4. “Life in the Valley of Death.” In Srebrenica, the remains of those killed in the genocide keep turning up, unsettling the reconciliation between Muslims and Serbs.
“For [Amor] Masovic, the massacre in Srebrenica presents a special professional challenge. Only about a thousand of those fleeing were killed outright. The other 7,000 were captured and taken to various killing fields for execution, their bodies dumped into mass graves. Shortly afterward, however, Serb commanders ordered the original graves dug up and the remains moved to a series of smaller mass graves along the Drina River basin—the so-called Valley of Death—that they hoped would never be found. ’This has made Srebrenica our greatest challenge,’ Masovic said. But there is something else, too. The slaughter occurred in the waning days of the war, when the signs were that the international community was about to force a political settlement in Bosnia. Consequently the killings were particularly senseless, one last orgy of bloodletting before the fighting stopped.”
5. “7 New Yorkers Remember the Early Days of the AIDS Epidemic.” New York magazine reached out to dozens of them—living both with and without HIV—to ask what moments they remember most vividly from those years.

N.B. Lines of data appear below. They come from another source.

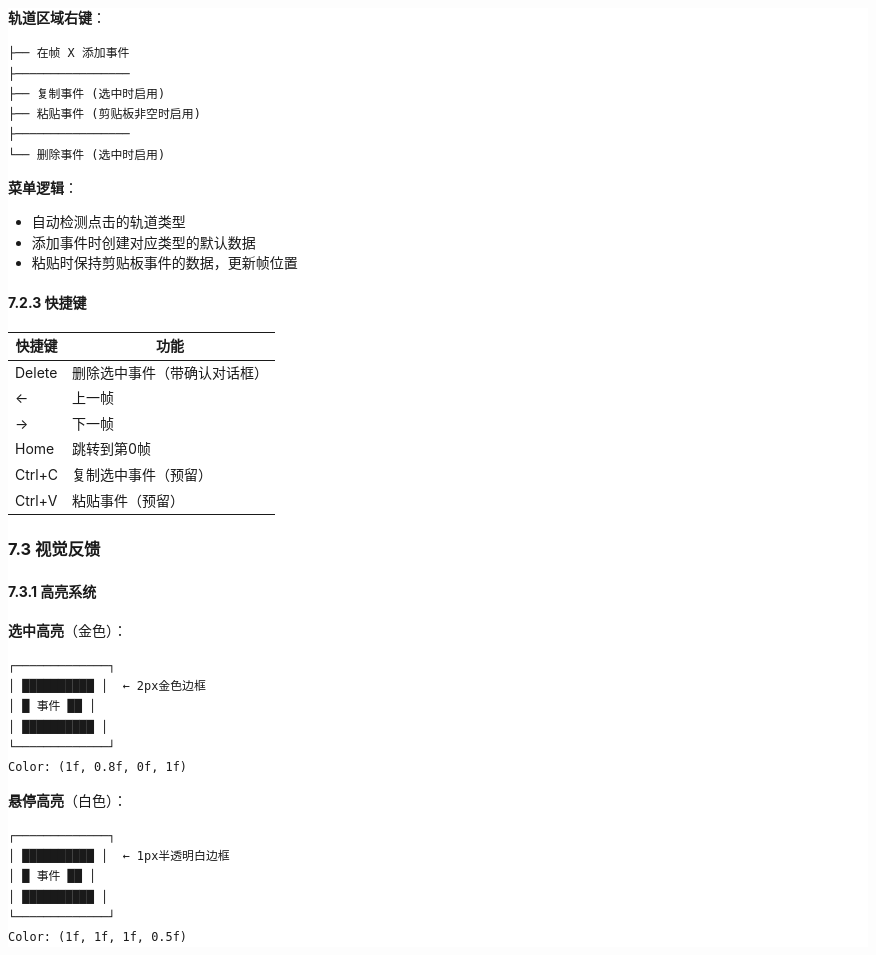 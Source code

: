 **轨道区域右键**：
```
├── 在帧 X 添加事件
├────────────────
├── 复制事件 (选中时启用)
├── 粘贴事件 (剪贴板非空时启用)
├────────────────
└── 删除事件 (选中时启用)
```

**菜单逻辑**：
- 自动检测点击的轨道类型
- 添加事件时创建对应类型的默认数据
- 粘贴时保持剪贴板事件的数据，更新帧位置

#### 7.2.3 快捷键

| 快捷键 | 功能 |
|--------|------|
| Delete | 删除选中事件（带确认对话框） |
| ← | 上一帧 |
| → | 下一帧 |
| Home | 跳转到第0帧 |
| Ctrl+C | 复制选中事件（预留） |
| Ctrl+V | 粘贴事件（预留） |

### 7.3 视觉反馈

#### 7.3.1 高亮系统

**选中高亮**（金色）：
```
┌─────────────┐
│ ██████████ │  ← 2px金色边框
│ █ 事件 ██ │
│ ██████████ │
└─────────────┘
Color: (1f, 0.8f, 0f, 1f)
```

**悬停高亮**（白色）：
```
┌─────────────┐
│ ██████████ │  ← 1px半透明白边框
│ █ 事件 ██ │
│ ██████████ │
└─────────────┘
Color: (1f, 1f, 1f, 0.5f)
```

“I owned a gay gym, The Body Center, on Sixth Avenue from 1978 to 1985. In early 1981, one of our young trainers, very good-looking with a beautiful body, got sick and went back to Pennsylvania to his family. Four months later, we got a call from his sister saying he was very sick and the doctors did not think he would last the week. We jumped into our car and raced to his bedside. I cannot tell you the horror I felt as I walked into his hospital room and saw this old man in bed with tubes in his arms and nose. He was skin and bones and could barely talk. To see this once-young, healthy boy deteriorate so fast was devastating. Unfortunately, it was a picture and a situation that would play out over and over for the next decade. The Normal Heart is our legacy to this generation. What you see on that screen is true and very painful to watch, but it’s also important to remember all the beautiful people that were taken from us in such a horrible fashion.”